Republicans have found an opening. They, like vultures, are zoning in on a little discrepancy in Davis’ story and as far as they’re concerned, this little discrepancy is enough to disqualify Wendy Davis from running for governor in Texas.
Davis has long said she first took a job at 14 to help support her single mother and three siblings in Fort Worth, Texas. By 19, she was married and divorced with a child of her own and living in a mobile home.
After community college, she graduated from college at Texas Christian University and with honors from Harvard Law School. She later returned to her home state and built a successful legal career before jumping into politics.
But The Dallas Morning News reported Sunday that Davis was 21 — not 19 as stated in her online Texas Senate biography —when her first marriage ended in divorce. Also, Davis and her daughter Amber only lived a few months in her family’s mobile home.
That’s it. That’s what Republicans are gabbling about trying to disqualify Wendy Davis from running for governor in Texas. Even Sarah Palin’s daughter Bristol… yes, the very same Bristol who had her daughter out of wedlock and who is apparently the standard bearer for Republican parenthood, chimed in to attack Davis’ parenting skills. In one of her useless posts, Bristol wrote;
“Gosh, children are sooo inconvenient, huh? I’m glad my mother didn’t put motherhood on the shelf when she was elected to City Council, then became our mayor, then governor.
[and addressing comments to Liberals, she said]
“I know you would rather think about Wendy Davis, so let’s get back to her. She’s more your type of woman. She left her kid, husband, made it into a false ‘made-for-tv-movie-type tale’ and then demanded that Texans have the right to kill babies. That’s the woman you libs can really get behind!”
Davis of course dismissed the accusation from the insignificant one. But it was the responses from her daughters that’s worth mentioning. Here is one of the letters from Dru Davis, one of Wendy’s daughters.
My name is Dru Davis and I am Wendy Davis’s daughter. I hate that I feel the need to write this, but I have been reading and hearing so many untrue things about my mom and I want to set the record straight. And sadly I feel the need to be crystal clear on the malicious and false charge of abandonment as nothing could be further from the truth. My mom has always shared equally in the care and custody of my sister and me.
My mom had my sister at 19 and although she was technically married for a short period of time, she was handling almost everything on her own. She was working 2 jobs regularly and going to school. She met my dad when Amber was still very young. They had an amazing love that I witnessed for many years. Unfortunately, it didn’t last, like so many love stories don’t.

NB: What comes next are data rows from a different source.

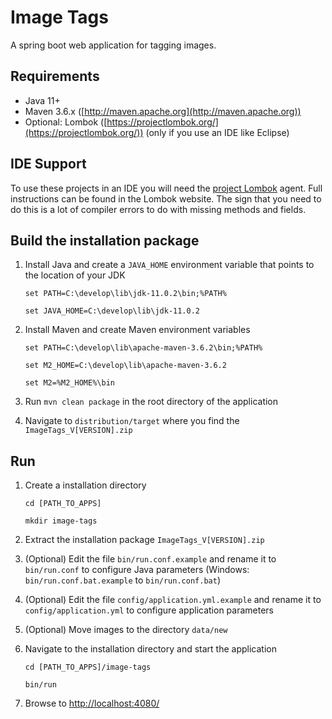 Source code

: Image Tags
==========

A spring boot web application for tagging images.


Requirements
------------

* Java 11+
* Maven 3.6.x ([http://maven.apache.org](http://maven.apache.org))
* Optional: Lombok ([https://projectlombok.org/](https://projectlombok.org/)) (only if you use an IDE like Eclipse)


IDE Support
-----------

To use these projects in an IDE you will need the [project Lombok](https://projectlombok.org/) agent. Full instructions can be found in the Lombok website. The sign that you need to do this is a lot of compiler errors to do with missing methods and fields.


Build the installation package
------------------------------

1. Install Java and create a `JAVA_HOME` environment variable that points to the location of your JDK

	`set PATH=C:\develop\lib\jdk-11.0.2\bin;%PATH%`

	`set JAVA_HOME=C:\develop\lib\jdk-11.0.2`

2. Install Maven and create Maven environment variables

	`set PATH=C:\develop\lib\apache-maven-3.6.2\bin;%PATH%`
	
	`set M2_HOME=C:\develop\lib\apache-maven-3.6.2`
	
	`set M2=%M2_HOME%\bin`

3. Run `mvn clean package` in the root directory of the application

4. Navigate to `distribution/target` where you find the `ImageTags_V[VERSION].zip`


Run
---

1. Create a installation directory

	`cd [PATH_TO_APPS]`
	
	`mkdir image-tags`

2. Extract the installation package `ImageTags_V[VERSION].zip`

3. (Optional) Edit the file `bin/run.conf.example` and rename it to `bin/run.conf` to configure Java parameters (Windows: `bin/run.conf.bat.example` to `bin/run.conf.bat`)

4. (Optional) Edit the file `config/application.yml.example` and rename it to `config/application.yml` to configure application parameters

5. (Optional) Move images to the directory `data/new`

6. Navigate to the installation directory and start the application

	`cd [PATH_TO_APPS]/image-tags`
	
	`bin/run`

7. Browse to [http://localhost:4080/](http://localhost:4080/)
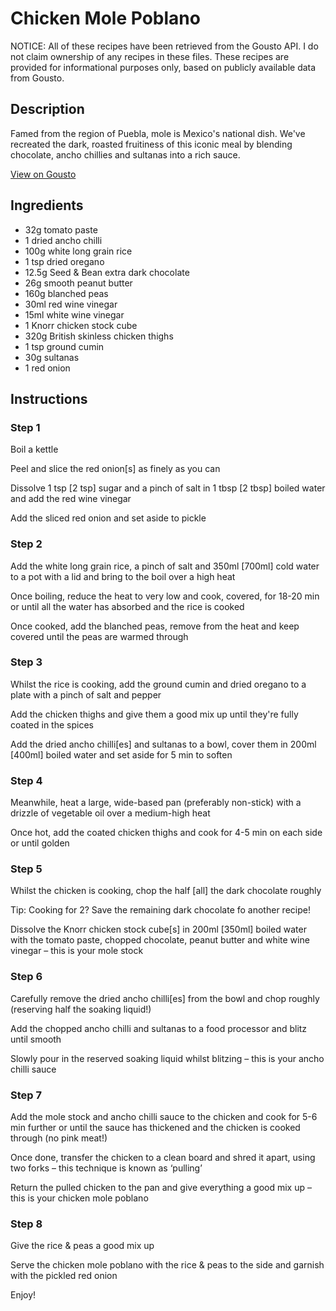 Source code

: # Chicken Mole Poblano

NOTICE: All of these recipes have been retrieved from the Gousto API. I do not claim ownership of any recipes in these files. These recipes are provided for informational purposes only, based on publicly available data from Gousto.

## Description

Famed from the region of Puebla, mole is Mexico's national dish. We've recreated the dark, roasted fruitiness of this iconic meal by blending chocolate, ancho chillies and sultanas into a rich sauce. 

[View on Gousto](https://www.gousto.co.uk/recipes/cookbook/chicken-mole-poblano)

## Ingredients

- 32g tomato paste 
- 1 dried ancho chilli
- 100g white long grain rice
- 1 tsp dried oregano
- 12.5g Seed & Bean extra dark chocolate 
- 26g smooth peanut butter 
- 160g blanched peas
- 30ml red wine vinegar 
- 15ml white wine vinegar 
- 1 Knorr chicken stock cube
- 320g British skinless chicken thighs
- 1 tsp ground cumin
- 30g sultanas 
- 1 red onion

## Instructions


### Step 1

Boil a kettle

Peel and slice the red onion<span class="text-danger">[s] </span>as finely as you can

Dissolve 1 tsp <span class="text-danger">[2 tsp] </span>sugar and a pinch of salt in 1 tbsp <span class="text-danger">[2 tbsp]</span> boiled water and add the red wine vinegar

Add the sliced red onion and set aside to pickle


### Step 2

Add the white long grain rice, a pinch of salt and 350ml <span class="text-danger">[700ml] </span>cold water to a pot with a lid and bring to the boil over a high heat

Once boiling, reduce the heat to very low and cook, covered, for 18-20 min or until all the water has absorbed and the rice is cooked

Once cooked, add the blanched peas, remove from the heat and keep covered until the peas are warmed through


### Step 3

Whilst the rice is cooking, add the ground cumin and dried oregano to a plate with a pinch of salt and pepper

Add the chicken thighs and give them a good mix up until they're fully coated in the spices

Add the dried ancho chilli<span class="text-danger">[es]</span> and sultanas to a bowl, cover them in 200ml <span class="text-danger">[400ml]</span> boiled water and set aside for 5 min to soften


### Step 4

Meanwhile, heat a large, wide-based pan (preferably non-stick) with a drizzle of vegetable oil over a medium-high heat

Once hot, add the coated chicken thighs and cook for 4-5 min on each side or until golden


### Step 5

Whilst the chicken is cooking, chop the half <span class="text-danger">[all]</span> the dark chocolate roughly

Tip: Cooking for 2? Save the remaining dark chocolate fo another recipe!

Dissolve the Knorr chicken stock cube<span class="text-danger">[s]</span> in 200ml <span class="text-danger">[350ml]</span> boiled water with the tomato paste, chopped chocolate, peanut butter and white wine vinegar – this is your mole stock


### Step 6

Carefully remove the dried ancho chilli<span class="text-danger">[es] </span>from the bowl and chop roughly (reserving half the soaking liquid!)

Add the chopped ancho chilli and sultanas to a food processor and blitz until smooth

Slowly pour in the reserved soaking liquid whilst blitzing – this is your ancho chilli sauce


### Step 7

Add the mole stock and ancho chilli sauce to the chicken and cook for 5-6 min further or until the sauce has thickened and the chicken is cooked through (no pink meat!)

Once done, transfer the chicken to a clean board and shred it apart, using two forks – this technique is known as ‘pulling’

Return the pulled chicken to the pan and give everything a good mix up – this is your chicken mole poblano

### Step 8

Give the rice & peas a good mix up

Serve the chicken mole poblano with the rice & peas to the side and garnish with the pickled red onion

Enjoy!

I can tell you that my mom was a remarkable mother and continues to be so to this day. She was there on my first day of school and my last, and so many days in between. She never missed a school performance or a parent-teacher conference. Even if that meant she had to miss something else important. My sister and I were always her first priority. She was there when I needed her and even when I thought I didn’t. My mom was my Brownie Troop leader. I still remember camping out in the backyard with my troop after our trip was cancelled because of bad weather. She was also my field hockey team mom during my senior year of high school, not to mention that she went with me to every single field hockey camp, tryout, program that I ever had. She helped me sort through college possibilities, helped me with my applications and visited colleges with me.
I will never forget our drive to Colorado when she was dropping me off as a freshman at Colorado College. I cried the entire way. I am surprised she made it through that one. And after we got there, she stayed for days making sure every detail of my room was perfect until I finally had to tell her to leave.

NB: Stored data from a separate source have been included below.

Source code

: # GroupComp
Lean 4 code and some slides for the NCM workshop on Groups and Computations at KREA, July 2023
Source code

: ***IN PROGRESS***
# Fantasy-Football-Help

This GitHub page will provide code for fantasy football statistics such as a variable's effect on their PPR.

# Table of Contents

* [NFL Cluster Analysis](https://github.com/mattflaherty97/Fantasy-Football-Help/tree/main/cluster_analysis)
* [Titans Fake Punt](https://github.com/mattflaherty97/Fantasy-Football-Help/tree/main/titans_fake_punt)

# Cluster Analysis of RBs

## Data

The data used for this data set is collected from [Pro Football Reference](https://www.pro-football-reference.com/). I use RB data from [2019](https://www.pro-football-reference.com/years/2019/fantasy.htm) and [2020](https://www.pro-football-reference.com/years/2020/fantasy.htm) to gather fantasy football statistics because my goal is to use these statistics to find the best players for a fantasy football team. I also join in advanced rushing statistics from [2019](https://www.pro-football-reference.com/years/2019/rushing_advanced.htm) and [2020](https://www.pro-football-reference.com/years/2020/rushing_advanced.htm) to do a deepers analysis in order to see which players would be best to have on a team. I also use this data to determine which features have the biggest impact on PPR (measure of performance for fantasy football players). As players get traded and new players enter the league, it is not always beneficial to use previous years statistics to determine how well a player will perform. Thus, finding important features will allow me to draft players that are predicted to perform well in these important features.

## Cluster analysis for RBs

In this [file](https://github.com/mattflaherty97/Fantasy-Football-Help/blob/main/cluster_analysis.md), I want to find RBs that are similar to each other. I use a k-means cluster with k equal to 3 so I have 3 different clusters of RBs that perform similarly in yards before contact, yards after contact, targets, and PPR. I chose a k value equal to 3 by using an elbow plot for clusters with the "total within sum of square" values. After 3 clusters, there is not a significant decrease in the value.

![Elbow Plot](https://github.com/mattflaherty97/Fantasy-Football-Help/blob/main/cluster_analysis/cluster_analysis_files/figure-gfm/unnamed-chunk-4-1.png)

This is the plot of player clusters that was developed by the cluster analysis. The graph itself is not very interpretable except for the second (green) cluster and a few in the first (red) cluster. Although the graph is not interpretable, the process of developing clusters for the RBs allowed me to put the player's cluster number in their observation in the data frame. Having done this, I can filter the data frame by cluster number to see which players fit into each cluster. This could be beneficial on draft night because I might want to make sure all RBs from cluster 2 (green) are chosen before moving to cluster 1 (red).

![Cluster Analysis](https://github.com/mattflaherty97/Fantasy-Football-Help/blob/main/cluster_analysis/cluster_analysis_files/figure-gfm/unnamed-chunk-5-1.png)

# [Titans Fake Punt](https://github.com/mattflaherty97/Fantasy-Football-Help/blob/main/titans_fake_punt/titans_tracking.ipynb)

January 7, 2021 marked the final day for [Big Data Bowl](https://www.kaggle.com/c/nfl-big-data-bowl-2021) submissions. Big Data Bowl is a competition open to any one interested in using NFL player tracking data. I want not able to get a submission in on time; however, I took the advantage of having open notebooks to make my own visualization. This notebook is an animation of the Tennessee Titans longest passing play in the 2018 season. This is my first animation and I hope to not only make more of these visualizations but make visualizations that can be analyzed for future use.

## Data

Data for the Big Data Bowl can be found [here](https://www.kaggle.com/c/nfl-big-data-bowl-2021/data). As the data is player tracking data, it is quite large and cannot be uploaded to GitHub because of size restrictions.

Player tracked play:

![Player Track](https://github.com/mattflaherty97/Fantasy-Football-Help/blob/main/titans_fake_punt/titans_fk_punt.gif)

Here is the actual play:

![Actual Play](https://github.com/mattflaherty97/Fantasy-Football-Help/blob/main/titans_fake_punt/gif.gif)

My mom has been my sounding board for everything in my life, from resumes and papers to helping me with relationships. She was and is an amazing mother and has been the greatest role model I could imagine. Whatever happened, whatever difficult things she and my dad went through, she was always there. And I knew I was loved by her, regardless.
Yes, she went to law school after my sister and I were born. We lived with her the first semester, but I had severe asthma and the weather there wasn’t good for me. My parents made a decision for my sister and me to stay in Texas while my mom kept going to school. But that doesn’t mean she wasn’t there for us. She traveled back and forth all the time, missing so many classes so that she could be with us. Her friends were such a big help. Especially her third year, when she would only go to school two weeks out of the month and her friends would share class notes so she could try to keep up while she was home with us in Fort Worth.
I love that my mom went to law school and was dedicated to both her work and us. Watching her work so hard to achieve something great has been one of the most important lessons in my life. To this day, I watch my mom greeted and hugged by people who love her and are thankful for things she has done for them. I am proud of her for that. Both of my parents made sacrifices to make education happen for all of us, my sister and me included. And both of them have been great role models for what it means to care about people in the world.